WHAT THIS TASK INVOLVES: Even where a line looks wrong, copy it exactly and include every entry.

· · · · · · ·

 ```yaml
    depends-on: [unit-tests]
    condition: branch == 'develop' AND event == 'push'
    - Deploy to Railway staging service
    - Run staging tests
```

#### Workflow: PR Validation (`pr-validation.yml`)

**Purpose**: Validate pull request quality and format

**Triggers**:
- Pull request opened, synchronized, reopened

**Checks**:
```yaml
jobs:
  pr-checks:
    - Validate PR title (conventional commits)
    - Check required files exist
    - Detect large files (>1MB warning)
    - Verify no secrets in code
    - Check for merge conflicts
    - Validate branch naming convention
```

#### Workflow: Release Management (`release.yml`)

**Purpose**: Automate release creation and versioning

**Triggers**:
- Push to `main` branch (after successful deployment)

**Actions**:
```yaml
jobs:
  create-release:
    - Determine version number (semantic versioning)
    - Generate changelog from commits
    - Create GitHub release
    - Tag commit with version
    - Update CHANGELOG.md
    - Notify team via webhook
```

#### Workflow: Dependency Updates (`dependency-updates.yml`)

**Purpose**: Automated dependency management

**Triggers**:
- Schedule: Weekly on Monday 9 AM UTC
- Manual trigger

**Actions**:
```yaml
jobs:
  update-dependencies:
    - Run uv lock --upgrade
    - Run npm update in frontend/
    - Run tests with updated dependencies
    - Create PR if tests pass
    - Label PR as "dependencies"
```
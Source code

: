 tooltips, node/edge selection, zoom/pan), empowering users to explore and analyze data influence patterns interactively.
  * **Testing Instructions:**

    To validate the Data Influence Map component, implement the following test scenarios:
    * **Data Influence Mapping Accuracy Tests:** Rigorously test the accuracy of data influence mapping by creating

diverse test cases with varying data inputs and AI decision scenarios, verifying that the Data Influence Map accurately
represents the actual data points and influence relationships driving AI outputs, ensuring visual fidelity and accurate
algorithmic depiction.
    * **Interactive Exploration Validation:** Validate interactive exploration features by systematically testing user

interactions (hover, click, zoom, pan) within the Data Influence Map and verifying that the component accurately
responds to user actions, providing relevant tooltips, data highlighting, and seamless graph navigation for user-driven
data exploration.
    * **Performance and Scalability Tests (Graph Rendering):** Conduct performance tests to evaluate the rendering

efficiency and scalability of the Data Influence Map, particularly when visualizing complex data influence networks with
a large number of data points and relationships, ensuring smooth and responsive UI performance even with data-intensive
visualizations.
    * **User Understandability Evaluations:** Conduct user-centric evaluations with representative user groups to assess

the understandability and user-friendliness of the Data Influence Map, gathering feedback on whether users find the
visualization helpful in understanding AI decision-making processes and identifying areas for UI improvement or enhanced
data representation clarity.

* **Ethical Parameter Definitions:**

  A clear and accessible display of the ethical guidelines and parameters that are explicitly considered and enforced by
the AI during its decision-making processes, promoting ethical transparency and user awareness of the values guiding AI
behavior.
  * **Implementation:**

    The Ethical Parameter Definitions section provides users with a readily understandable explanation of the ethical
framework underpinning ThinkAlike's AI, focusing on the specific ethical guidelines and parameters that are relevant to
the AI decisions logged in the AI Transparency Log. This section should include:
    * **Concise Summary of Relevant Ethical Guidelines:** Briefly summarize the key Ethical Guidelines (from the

· · · · · · ·

SOLUTION TO THE EXERCISE:
 ```yaml
    depends-on: [unit-tests]
    condition: branch == 'develop' AND event == 'push'
    - Deploy to Railway staging service
    - Run staging tests
```

#### Workflow: PR Validation (`pr-validation.yml`)

**Purpose**: Validate pull request quality and format

**Triggers**:
- Pull request opened, synchronized, reopened

**Checks**:
```yaml
jobs:
  pr-checks:
    - Validate PR title (conventional commits)
    - Check required files exist
    - Detect large files (>1MB warning)
    - Verify no secrets in code
    - Check for merge conflicts
    - Validate branch naming convention
```

#### Workflow: Release Management (`release.yml`)

**Purpose**: Automate release creation and versioning

**Triggers**:
- Push to `main` branch (after successful deployment)

**Actions**:
```yaml
jobs:
  create-release:
    - Determine version number (semantic versioning)
    - Generate changelog from commits
    - Create GitHub release
    - Tag commit with version
    - Update CHANGELOG.md
    - Notify team via webhook
```

#### Workflow: Dependency Updates (`dependency-updates.yml`)

**Purpose**: Automated dependency management

**Triggers**:
- Schedule: Weekly on Monday 9 AM UTC
- Manual trigger

**Actions**:
```yaml
jobs:
  update-dependencies:
    - Run uv lock --upgrade
    - Run npm update in frontend/
    - Run tests with updated dependencies
    - Create PR if tests pass
    - Label PR as "dependencies"
```
Source code

: tooltips, node/edge selection, zoom/pan), empowering users to explore and analyze data influence patterns interactively.
  * **Testing Instructions:**

    To validate the Data Influence Map component, implement the following test scenarios:
    * **Data Influence Mapping Accuracy Tests:** Rigorously test the accuracy of data influence mapping by creating

diverse test cases with varying data inputs and AI decision scenarios, verifying that the Data Influence Map accurately
represents the actual data points and influence relationships driving AI outputs, ensuring visual fidelity and accurate
algorithmic depiction.
    * **Interactive Exploration Validation:** Validate interactive exploration features by systematically testing user

interactions (hover, click, zoom, pan) within the Data Influence Map and verifying that the component accurately
responds to user actions, providing relevant tooltips, data highlighting, and seamless graph navigation for user-driven
data exploration.
    * **Performance and Scalability Tests (Graph Rendering):** Conduct performance tests to evaluate the rendering

efficiency and scalability of the Data Influence Map, particularly when visualizing complex data influence networks with
a large number of data points and relationships, ensuring smooth and responsive UI performance even with data-intensive
visualizations.
    * **User Understandability Evaluations:** Conduct user-centric evaluations with representative user groups to assess

the understandability and user-friendliness of the Data Influence Map, gathering feedback on whether users find the
visualization helpful in understanding AI decision-making processes and identifying areas for UI improvement or enhanced
data representation clarity.

* **Ethical Parameter Definitions:**

  A clear and accessible display of the ethical guidelines and parameters that are explicitly considered and enforced by
the AI during its decision-making processes, promoting ethical transparency and user awareness of the values guiding AI
behavior.
  * **Implementation:**

    The Ethical Parameter Definitions section provides users with a readily understandable explanation of the ethical
framework underpinning ThinkAlike's AI, focusing on the specific ethical guidelines and parameters that are relevant to
the AI decisions logged in the AI Transparency Log. This section should include:
    * **Concise Summary of Relevant Ethical Guidelines:** Briefly summarize the key Ethical Guidelines (from the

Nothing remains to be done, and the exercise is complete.